Execute a case-insensitive LIKE query by morphing both the column and the search item to lowercase using LOWER() or uppercase using UPPER():

SELECT * FROM table WHERE LOWER(column) LIKE LOWER('%term%');

In SQL Server, we apply case-insensitive collation to our operations:

SELECT * FROM table WHERE column COLLATE Latin1_General_CI_AI LIKE '%term%';

Enhancing search flexibility

To ensure case-insensitive matching, the LOWER() function is your good friend. Combining LOWER() with the LIKE operator and the % wildcard gives you the edge in solving your problems. Helper functions such as LOWER() or LCASE() expands SQL search flexibility:

-- SQL humor: The 'wind' of change is blowing through this query! SELECT * FROM trees WHERE LOWER(name) LIKE LOWER('%wind%');

The above SQL statement ensures that 'WIND', 'Wind', or 'wind' will all match the pattern %wind%.

Collation in action

An interesting way to ensure case-insensitive search is to adjust column's collation setting. Here, UTF8_GENERAL_CI enables case-insensitive operation:

ALTER TABLE trees MODIFY COLUMN name VARCHAR(255) CHARACTER SET UTF8 COLLATE UTF8_GENERAL_CI; -- SQL humor: As a matter of COLLATE-ral damage, indexes might need to rebuild.

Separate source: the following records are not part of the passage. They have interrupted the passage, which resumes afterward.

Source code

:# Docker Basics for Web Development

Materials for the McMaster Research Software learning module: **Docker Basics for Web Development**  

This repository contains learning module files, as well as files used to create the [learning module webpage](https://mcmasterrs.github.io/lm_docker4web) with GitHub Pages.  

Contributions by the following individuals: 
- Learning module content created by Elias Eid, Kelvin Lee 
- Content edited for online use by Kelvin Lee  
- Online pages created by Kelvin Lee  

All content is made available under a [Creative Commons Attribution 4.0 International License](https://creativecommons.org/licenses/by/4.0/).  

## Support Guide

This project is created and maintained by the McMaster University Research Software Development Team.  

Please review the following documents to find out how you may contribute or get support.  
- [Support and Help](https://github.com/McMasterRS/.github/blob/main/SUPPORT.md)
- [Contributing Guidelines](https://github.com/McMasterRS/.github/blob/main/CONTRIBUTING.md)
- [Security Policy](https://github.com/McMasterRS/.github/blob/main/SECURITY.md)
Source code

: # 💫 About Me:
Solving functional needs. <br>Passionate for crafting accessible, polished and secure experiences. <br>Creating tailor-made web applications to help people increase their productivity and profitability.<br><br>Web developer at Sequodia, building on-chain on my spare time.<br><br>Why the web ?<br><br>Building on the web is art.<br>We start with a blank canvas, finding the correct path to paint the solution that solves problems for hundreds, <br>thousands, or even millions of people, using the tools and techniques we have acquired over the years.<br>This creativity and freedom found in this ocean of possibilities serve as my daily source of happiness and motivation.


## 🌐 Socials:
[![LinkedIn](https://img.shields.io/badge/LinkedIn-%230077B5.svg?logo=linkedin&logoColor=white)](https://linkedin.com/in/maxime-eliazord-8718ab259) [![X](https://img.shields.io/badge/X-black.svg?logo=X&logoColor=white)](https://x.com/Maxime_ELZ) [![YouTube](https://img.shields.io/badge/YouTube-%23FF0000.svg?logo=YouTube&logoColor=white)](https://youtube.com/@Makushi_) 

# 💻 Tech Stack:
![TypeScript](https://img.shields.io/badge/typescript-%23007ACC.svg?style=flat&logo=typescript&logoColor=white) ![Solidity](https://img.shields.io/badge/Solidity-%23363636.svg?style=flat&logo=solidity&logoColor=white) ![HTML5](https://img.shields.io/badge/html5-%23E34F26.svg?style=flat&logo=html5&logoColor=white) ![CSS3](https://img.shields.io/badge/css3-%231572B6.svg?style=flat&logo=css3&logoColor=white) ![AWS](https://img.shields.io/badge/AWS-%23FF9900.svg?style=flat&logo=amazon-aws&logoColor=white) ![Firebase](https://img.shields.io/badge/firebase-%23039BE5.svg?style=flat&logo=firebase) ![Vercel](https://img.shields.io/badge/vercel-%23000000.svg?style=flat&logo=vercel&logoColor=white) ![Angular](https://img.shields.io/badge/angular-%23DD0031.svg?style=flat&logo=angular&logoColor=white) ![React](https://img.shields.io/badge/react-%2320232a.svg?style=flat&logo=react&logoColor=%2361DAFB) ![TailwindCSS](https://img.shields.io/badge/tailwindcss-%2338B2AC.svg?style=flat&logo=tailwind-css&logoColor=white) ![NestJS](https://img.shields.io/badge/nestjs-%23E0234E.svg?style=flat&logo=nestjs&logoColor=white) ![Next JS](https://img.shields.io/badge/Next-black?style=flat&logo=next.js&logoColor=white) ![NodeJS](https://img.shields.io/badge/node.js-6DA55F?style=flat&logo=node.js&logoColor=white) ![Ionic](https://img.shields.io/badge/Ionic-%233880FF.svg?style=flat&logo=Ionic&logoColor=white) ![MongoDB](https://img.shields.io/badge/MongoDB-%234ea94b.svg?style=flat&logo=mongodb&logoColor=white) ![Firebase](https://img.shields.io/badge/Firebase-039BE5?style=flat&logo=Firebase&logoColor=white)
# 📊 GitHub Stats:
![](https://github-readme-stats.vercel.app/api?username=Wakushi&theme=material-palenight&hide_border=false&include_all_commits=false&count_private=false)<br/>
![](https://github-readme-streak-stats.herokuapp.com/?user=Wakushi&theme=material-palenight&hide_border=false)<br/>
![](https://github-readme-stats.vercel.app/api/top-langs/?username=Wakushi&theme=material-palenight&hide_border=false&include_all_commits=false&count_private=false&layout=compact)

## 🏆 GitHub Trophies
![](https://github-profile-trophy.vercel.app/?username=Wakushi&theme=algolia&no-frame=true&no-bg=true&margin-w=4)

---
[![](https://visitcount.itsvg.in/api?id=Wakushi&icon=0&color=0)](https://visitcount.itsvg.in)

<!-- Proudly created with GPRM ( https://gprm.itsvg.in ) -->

The _ci in SQL collations stands for case-insensitivity. Remember that changing a column's collation might trigger the need for rebuilding indexes on that column.

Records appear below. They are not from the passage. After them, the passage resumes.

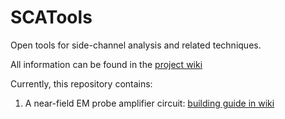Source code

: SCATools
========

Open tools for side-channel analysis and related techniques. 

All information can be found in the [project wiki](https://github.com/emsec/SCATools/wiki)

Currently, this repository contains: 

1) A near-field EM probe amplifier circuit: [building guide in wiki](https://github.com/emsec/SCATools/wiki/BuildEMProbe)
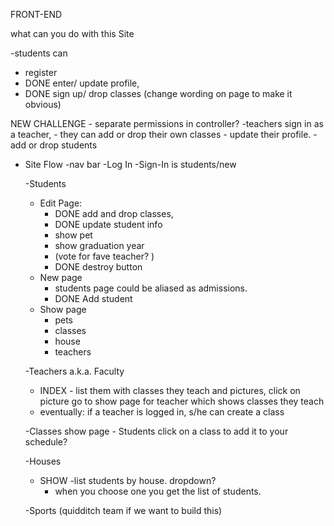 FRONT-END

what can you do with this Site

  -students can
   - register
   - DONE enter/ update profile,
   - DONE sign up/ drop classes (change wording on page to make it obvious)

  NEW CHALLENGE - separate permissions in controller? 
  -teachers sign in as a teacher,
    - they can add or drop their own classes
    - update their profile.
    - add or drop students

* Site Flow
  -nav bar
  -Log In
  -Sign-In is students/new


  -Students
    - Edit Page:
      - DONE add and drop classes,
      - DONE update student info
      - show pet
      - show graduation year
      - (vote for fave teacher? )
      - DONE destroy button
    - New page
      - students page could be aliased as admissions.
      - DONE Add student
    - Show page
      - pets
      - classes
      - house
      - teachers

  -Teachers a.k.a. Faculty
    - INDEX - list them with classes they teach and pictures, click on picture go to show page for teacher which shows classes they teach
    - eventually: if a teacher is logged in, s/he can create a class

  -Classes
    show page - Students click on a class to add it to your schedule?  

  -Houses
    - SHOW
      -list students by house. dropdown?
      - when you choose one you get the list of students.

  -Sports (quidditch team if we want to build this)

Per-query case sensitivity tweaks

On-the-fly changes to case sensitivity can be achieved through query-specific collation adjustments, leaving the column's main structure intact. This is the SQL equivalent of a "temporary tattoo":

SELECT * FROM trees WHERE name COLLATE utf8_general_ci LIKE '%wind%';

The performance angle

Applying functions like LOWER() and COLLATE comes with performance considerations. For larger datasets or indexed columns, creating indexed computed columns with lowercase values is an efficient tactic. Binary collations can expedite case-insensitive searches where the language allows. It's the SQL equivalent of "hitting two birds with one stone":

CREATE INDEX idx_lower_title ON books ((LOWER(title))); -- SQL humor: This extra work up front will 'pay off indexed' later! SELECT * FROM books WHERE LOWER(title) LIKE '%cat%';

Scaling code readability

For prolonged maintenance and easy perusal, subquerying and utilizing aliases can keep your SQL scripts organized:

SELECT book_info.* FROM ( SELECT LOWER(title) AS low_title, author, year_published FROM books ) AS book_info WHERE book_info.low_title LIKE LOWER('%wind%'); -- SQL pun: An alias walks into a SQL script... and the productivity improved drastically!